Exercise directions - A letter-for-letter copy of the listing is required, with no pictures in it.

Material supplied -

····················

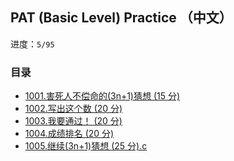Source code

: ## PAT (Basic Level) Practice （中文）

进度：`5/95`

### 目录

- [1001.害死人不偿命的(3n+1)猜想 (15 分)](./1001.害死人不偿命的(3n+1)猜想%20(15%20分).c)
- [1002.写出这个数 (20 分)](./1002.写出这个数%20(20%20分).c)
- [1003.我要通过！ (20 分)](./1003.我要通过！%20(20%20分).c)
- [1004.成绩排名 (20 分)](./1004.成绩排名%20(20%20分).c)
- [1005.继续(3n+1)猜想 (25 分).c](./1005.继续(3n+1)猜想%20(25%20分).c)
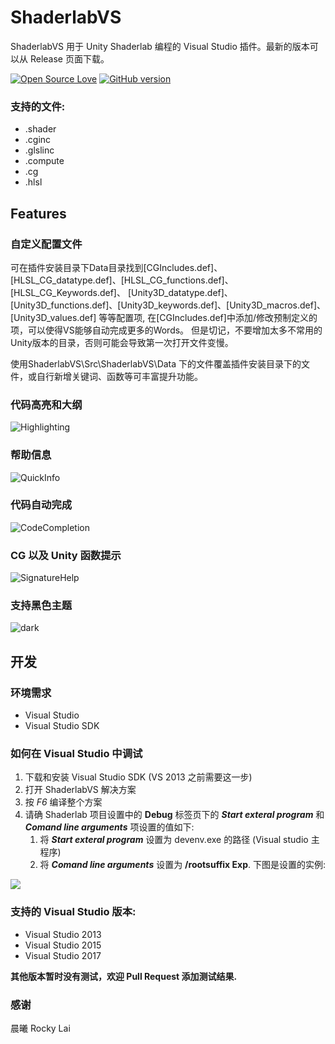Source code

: ShaderlabVS
===========

ShaderlabVS 用于 Unity Shaderlab 编程的 Visual Studio 插件。最新的版本可以从 Release 页面下载。

[![Open Source Love](https://badges.frapsoft.com/os/mit/mit.svg?v=102)](https://github.com/wudixiaop/ShaderlabVS/) [![GitHub version](https://d25lcipzij17d.cloudfront.net/badge.svg?id=gh&type=6&v=0.8&x2=0)](http://blog.shuiguzi.com/2014/10/28/Release/)

### 支持的文件:

* .shader
* .cginc
* .glslinc
* .compute
* .cg
* .hlsl

Features
-----
### 自定义配置文件
可在插件安装目录下Data目录找到[CGIncludes.def]、
[HLSL_CG_datatype.def]、[HLSL_CG_functions.def]、[HLSL_CG_Keywords.def]、
[Unity3D_datatype.def]、[Unity3D_functions.def]、[Unity3D_keywords.def]、[Unity3D_macros.def]、[Unity3D_values.def]
等等配置项, 在[CGIncludes.def]中添加/修改预制定义的项，可以使得VS能够自动完成更多的Words。
但是切记，不要增加太多不常用的Unity版本的目录，否则可能会导致第一次打开文件变慢。

使用ShaderlabVS\Src\ShaderlabVS\Data 下的文件覆盖插件安装目录下的文件，或自行新增关键词、函数等可丰富提升功能。

### 代码高亮和大纲

![Highlighting](./img/Highlighting.PNG)

### 帮助信息

![QuickInfo](./img/QuickInfo.PNG)

### 代码自动完成

![CodeCompletion](./img/CodeCompletion.PNG)

### CG 以及 Unity 函数提示

![SignatureHelp](./img/SignatureHelp.PNG)

### 支持黑色主题

![dark](./img/dark.png)

开发
-----

### 环境需求

* Visual Studio
* Visual Studio SDK

### 如何在 Visual Studio 中调试
1. 下载和安装 Visual Studio SDK (VS 2013 之前需要这一步)
2. 打开 ShaderlabVS 解决方案 
3. 按 *F6* 编译整个方案
4. 请确 Shaderlab 项目设置中的 **Debug** 标签页下的 **_Start exteral program_** 和 **_Comand line arguments_** 项设置的值如下:
    1. 将 **_Start exteral program_** 设置为 devenv.exe 的路径 (Visual studio 主程序)
    2. 将 **_Comand line arguments_** 设置为 **/rootsuffix Exp**. 下图是设置的实例:

![](./img/DebugSettings.PNG)

### 支持的 Visual Studio 版本:
* Visual Studio 2013
* Visual Studio 2015
* Visual Studio 2017

__其他版本暂时没有测试，欢迎 Pull Request 添加测试结果.__

### 感谢

晨曦
Rocky Lai

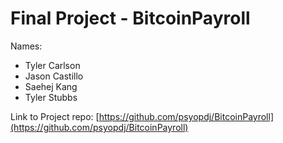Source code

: # Final Project - BitcoinPayroll

Names: 

- Tyler Carlson
- Jason Castillo
- Saehej Kang
- Tyler Stubbs

Link to Project repo: 
[https://github.com/psyopdj/BitcoinPayroll](https://github.com/psyopdj/BitcoinPayroll)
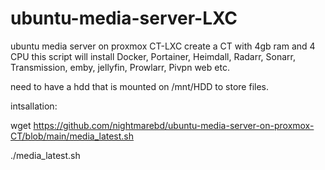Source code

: # ubuntu-media-server-LXC
ubuntu media server on proxmox CT-LXC
create a CT with 4gb ram and 4 CPU 
this script will install Docker, Portainer, Heimdall, Radarr, Sonarr, Transmission, emby, jellyfin, Prowlarr, Pivpn web etc.

need to have a hdd that is mounted on /mnt/HDD to store files.

intsallation:

wget https://github.com/nightmarebd/ubuntu-media-server-on-proxmox-CT/blob/main/media_latest.sh


./media_latest.sh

····················

Result for this exercise -
Source code

: ## PAT (Basic Level) Practice （中文）

进度：`5/95`

### 目录

- [1001.害死人不偿命的(3n+1)猜想 (15 分)](./1001.害死人不偿命的(3n+1)猜想%20(15%20分).c)
- [1002.写出这个数 (20 分)](./1002.写出这个数%20(20%20分).c)
- [1003.我要通过！ (20 分)](./1003.我要通过！%20(20%20分).c)
- [1004.成绩排名 (20 分)](./1004.成绩排名%20(20%20分).c)
- [1005.继续(3n+1)猜想 (25 分).c](./1005.继续(3n+1)猜想%20(25%20分).c)
Source code

: ShaderlabVS
===========

ShaderlabVS 用于 Unity Shaderlab 编程的 Visual Studio 插件。最新的版本可以从 Release 页面下载。

[![Open Source Love](https://badges.frapsoft.com/os/mit/mit.svg?v=102)](https://github.com/wudixiaop/ShaderlabVS/) [![GitHub version](https://d25lcipzij17d.cloudfront.net/badge.svg?id=gh&type=6&v=0.8&x2=0)](http://blog.shuiguzi.com/2014/10/28/Release/)

### 支持的文件:

* .shader
* .cginc
* .glslinc
* .compute
* .cg
* .hlsl

Features
-----
### 自定义配置文件
可在插件安装目录下Data目录找到[CGIncludes.def]、
[HLSL_CG_datatype.def]、[HLSL_CG_functions.def]、[HLSL_CG_Keywords.def]、
[Unity3D_datatype.def]、[Unity3D_functions.def]、[Unity3D_keywords.def]、[Unity3D_macros.def]、[Unity3D_values.def]
等等配置项, 在[CGIncludes.def]中添加/修改预制定义的项，可以使得VS能够自动完成更多的Words。
但是切记，不要增加太多不常用的Unity版本的目录，否则可能会导致第一次打开文件变慢。

使用ShaderlabVS\Src\ShaderlabVS\Data 下的文件覆盖插件安装目录下的文件，或自行新增关键词、函数等可丰富提升功能。

### 代码高亮和大纲

![Highlighting](./img/Highlighting.PNG)

### 帮助信息

![QuickInfo](./img/QuickInfo.PNG)

### 代码自动完成

![CodeCompletion](./img/CodeCompletion.PNG)

### CG 以及 Unity 函数提示

![SignatureHelp](./img/SignatureHelp.PNG)

### 支持黑色主题

![dark](./img/dark.png)

开发
-----

### 环境需求

* Visual Studio
* Visual Studio SDK

### 如何在 Visual Studio 中调试
1. 下载和安装 Visual Studio SDK (VS 2013 之前需要这一步)
2. 打开 ShaderlabVS 解决方案 
3. 按 *F6* 编译整个方案
4. 请确 Shaderlab 项目设置中的 **Debug** 标签页下的 **_Start exteral program_** 和 **_Comand line arguments_** 项设置的值如下:
    1. 将 **_Start exteral program_** 设置为 devenv.exe 的路径 (Visual studio 主程序)
    2. 将 **_Comand line arguments_** 设置为 **/rootsuffix Exp**. 下图是设置的实例:

![](./img/DebugSettings.PNG)

### 支持的 Visual Studio 版本:
* Visual Studio 2013
* Visual Studio 2015
* Visual Studio 2017

__其他版本暂时没有测试，欢迎 Pull Request 添加测试结果.__

### 感谢

晨曦
Rocky Lai

Source code

: # Final Project - BitcoinPayroll

Names: 

- Tyler Carlson
- Jason Castillo
- Saehej Kang
- Tyler Stubbs

Link to Project repo: 
[https://github.com/psyopdj/BitcoinPayroll](https://github.com/psyopdj/BitcoinPayroll)
Source code

: # ubuntu-media-server-LXC
ubuntu media server on proxmox CT-LXC
create a CT with 4gb ram and 4 CPU 
this script will install Docker, Portainer, Heimdall, Radarr, Sonarr, Transmission, emby, jellyfin, Prowlarr, Pivpn web etc.

need to have a hdd that is mounted on /mnt/HDD to store files.

intsallation:

wget https://github.com/nightmarebd/ubuntu-media-server-on-proxmox-CT/blob/main/media_latest.sh


./media_latest.sh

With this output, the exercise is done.